Maccaferri was an engineering firm which supplied staple guns to the construction industry.  It supplied those guns to a builder’s merchant which, in turn, hired them out to a building company.   

In September 2011, an employee of the building company was injured when a gun went off accidentally.  Maccaferri was informed of the incident and at the time there was no allegation that the gun had been faulty or that anyone had been injured.  The injured employee subsequently brought a claim against his employer in July 2012 and Maccaferri was notified that it had been joined as a Defendant to those proceedings on 22 July 2013.  Maccaferri notified its insurer, Zurich, of the claim on the same day.  The personal injury claim was eventually settled with Maccaferri agreeing to pay a contribution of £233,333.  Maccaferri sought an indemnity from Zurich under its insurance policy.  

However, Zurich refused to pay on the basis that Maccaferri had acted in breach of the policy by not providing notice in writing “as soon as possible after the occurrence of any event likely to give rise to a claim”.  Zurich contended that this condition meant that Maccaferri should have given them notice of the event as soon as it became aware the incident rather than on the 22 July 2013.   

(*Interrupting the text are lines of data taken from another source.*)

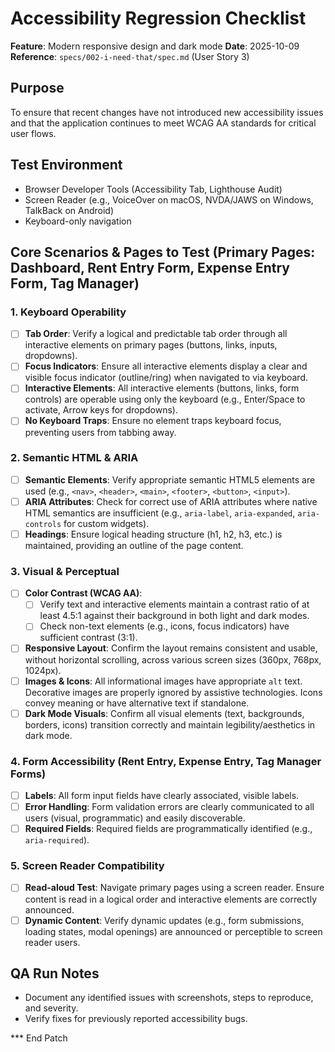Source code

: # Accessibility Regression Checklist

**Feature**: Modern responsive design and dark mode
**Date**: 2025-10-09
**Reference**: `specs/002-i-need-that/spec.md` (User Story 3)

## Purpose

To ensure that recent changes have not introduced new accessibility issues and that the application continues to meet WCAG AA standards for critical user flows.

## Test Environment

-   Browser Developer Tools (Accessibility Tab, Lighthouse Audit)
-   Screen Reader (e.g., VoiceOver on macOS, NVDA/JAWS on Windows, TalkBack on Android)
-   Keyboard-only navigation

## Core Scenarios & Pages to Test (Primary Pages: Dashboard, Rent Entry Form, Expense Entry Form, Tag Manager)

### 1. Keyboard Operability

-   [ ] **Tab Order**: Verify a logical and predictable tab order through all interactive elements on primary pages (buttons, links, inputs, dropdowns).
-   [ ] **Focus Indicators**: Ensure all interactive elements display a clear and visible focus indicator (outline/ring) when navigated to via keyboard.
-   [ ] **Interactive Elements**: All interactive elements (buttons, links, form controls) are operable using only the keyboard (e.g., Enter/Space to activate, Arrow keys for dropdowns).
-   [ ] **No Keyboard Traps**: Ensure no element traps keyboard focus, preventing users from tabbing away.

### 2. Semantic HTML & ARIA

-   [ ] **Semantic Elements**: Verify appropriate semantic HTML5 elements are used (e.g., `<nav>`, `<header>`, `<main>`, `<footer>`, `<button>`, `<input>`).
-   [ ] **ARIA Attributes**: Check for correct use of ARIA attributes where native HTML semantics are insufficient (e.g., `aria-label`, `aria-expanded`, `aria-controls` for custom widgets).
-   [ ] **Headings**: Ensure logical heading structure (h1, h2, h3, etc.) is maintained, providing an outline of the page content.

### 3. Visual & Perceptual

-   [ ] **Color Contrast (WCAG AA)**:
    -   [ ] Verify text and interactive elements maintain a contrast ratio of at least 4.5:1 against their background in both light and dark modes.
    -   [ ] Check non-text elements (e.g., icons, focus indicators) have sufficient contrast (3:1).
-   [ ] **Responsive Layout**: Confirm the layout remains consistent and usable, without horizontal scrolling, across various screen sizes (360px, 768px, 1024px).
-   [ ] **Images & Icons**: All informational images have appropriate `alt` text. Decorative images are properly ignored by assistive technologies. Icons convey meaning or have alternative text if standalone.
-   [ ] **Dark Mode Visuals**: Confirm all visual elements (text, backgrounds, borders, icons) transition correctly and maintain legibility/aesthetics in dark mode.

### 4. Form Accessibility (Rent Entry, Expense Entry, Tag Manager Forms)

-   [ ] **Labels**: All form input fields have clearly associated, visible labels.
-   [ ] **Error Handling**: Form validation errors are clearly communicated to all users (visual, programmatic) and easily discoverable.
-   [ ] **Required Fields**: Required fields are programmatically identified (e.g., `aria-required`).

### 5. Screen Reader Compatibility

-   [ ] **Read-aloud Test**: Navigate primary pages using a screen reader. Ensure content is read in a logical order and interactive elements are correctly announced.
-   [ ] **Dynamic Content**: Verify dynamic updates (e.g., form submissions, loading states, modal openings) are announced or perceptible to screen reader users.

## QA Run Notes

-   Document any identified issues with screenshots, steps to reproduce, and severity.
-   Verify fixes for previously reported accessibility bugs.

*** End Patch
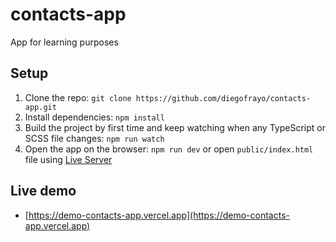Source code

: # contacts-app

App for learning purposes

## Setup

1. Clone the repo: `git clone https://github.com/diegofrayo/contacts-app.git`
2. Install dependencies: `npm install`
3. Build the project by first time and keep watching when any TypeScript or SCSS file changes: `npm run watch`
4. Open the app on the browser: `npm run dev` or open `public/index.html` file using [Live Server](https://marketplace.visualstudio.com/items?itemName=ritwickdey.LiveServer)

## Live demo

- [https://demo-contacts-app.vercel.app](https://demo-contacts-app.vercel.app)
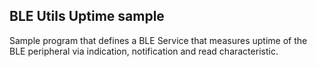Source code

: ## BLE Utils Uptime sample

Sample program that defines a BLE Service that measures uptime of the BLE peripheral via indication, notification and read characteristic.
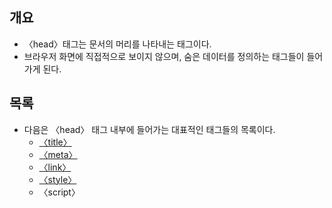 ## 개요
* 〈head〉태그는 문서의 머리를 나타내는 태그이다.
* 브라우저 화면에 직접적으로 보이지 않으며, 숨은 데이터를 정의하는 태그들이 들어가게 된다.

## 목록
* 다음은 〈head〉 태그 내부에 들어가는 대표적인 태그들의 목록이다.
  * [〈title〉](〈title〉태그.md)
  * [〈meta〉](〈meta〉태그.md)
  * [〈link〉]()
  * [〈style〉]()
  * 〈script〉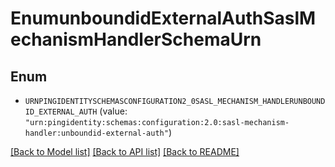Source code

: # EnumunboundidExternalAuthSaslMechanismHandlerSchemaUrn

## Enum


* `URNPINGIDENTITYSCHEMASCONFIGURATION2_0SASL_MECHANISM_HANDLERUNBOUNDID_EXTERNAL_AUTH` (value: `"urn:pingidentity:schemas:configuration:2.0:sasl-mechanism-handler:unboundid-external-auth"`)


[[Back to Model list]](../README.md#documentation-for-models) [[Back to API list]](../README.md#documentation-for-api-endpoints) [[Back to README]](../README.md)


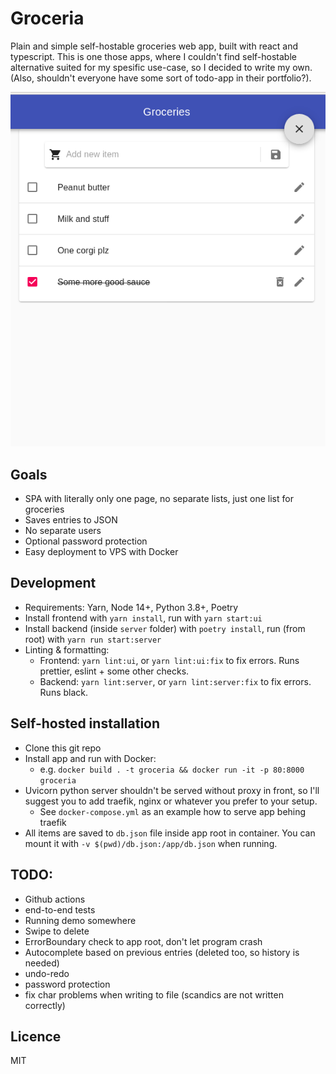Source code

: # Groceria
Plain and simple self-hostable groceries web app, built with react and typescript. This is one those apps, where I couldn't find self-hostable alternative suited for my spesific use-case, so I decided to write my own. (Also, shouldn't everyone have some sort of todo-app in their portfolio?).

![Screenshot of app frontpage](screenshot.png)

## Goals
- SPA with literally only one page, no separate lists, just one list for groceries
- Saves entries to JSON
- No separate users
- Optional password protection 
- Easy deployment to VPS with Docker

## Development
- Requirements: Yarn, Node 14+, Python 3.8+, Poetry 
- Install frontend with `yarn install`, run with `yarn start:ui`
- Install backend (inside `server` folder) with `poetry install`, run (from root) with `yarn run start:server`
- Linting & formatting:
  - Frontend: `yarn lint:ui`, or `yarn lint:ui:fix` to fix errors. Runs prettier, eslint + some other checks.
  - Backend: `yarn lint:server`, or `yarn lint:server:fix` to fix errors. Runs black.

## Self-hosted installation
- Clone this git repo
- Install app and run with Docker:
  - e.g. `docker build . -t groceria && docker run -it -p 80:8000 groceria`
- Uvicorn python server shouldn't be served without proxy in front, so I'll suggest you to add traefik, nginx or whatever you prefer to your setup.
  - See `docker-compose.yml` as an example how to serve app behing traefik
- All items are saved to `db.json` file inside app root in container. You can mount it with `-v $(pwd)/db.json:/app/db.json` when running.

## TODO:
- Github actions
- end-to-end tests
- Running demo somewhere
- Swipe to delete
- ErrorBoundary check to app root, don't let program crash
- Autocomplete based on previous entries (deleted too, so history is needed)
- undo-redo
- password protection
- fix char problems when writing to file (scandics are not written correctly)

## Licence
MIT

However, the Court of Appeal disagreed and upheld the decision of the lower court that the clause in question required a reasonable assessment by the insured at the time of the “event” as to whether it was likely to give rise to a claim and did not, as Zurich had submitted, impose an obligation on the insured to “carry out something of a rolling assessment, as circumstances develop, as to whether a past event is likely to give rise to a claim”.  The Court found that “an event likely to give rise to a claim” meant an event with at least a 50% chance that a claim would arise.    

The Appeal Judges found that the phrase “as soon as possible” within the policy did not mean that there was an obligation on the insured to notify the insurer whenever the insured knew or should have known that an event which had occurred in the past was likely to give rise to a claim.  If the insurer wanted to impose such a requirement then it had to be clearly spelt out in the policy.  The wording in Zurich’s policy was ambiguous and any ambiguity would be resolved in favour of the insured.  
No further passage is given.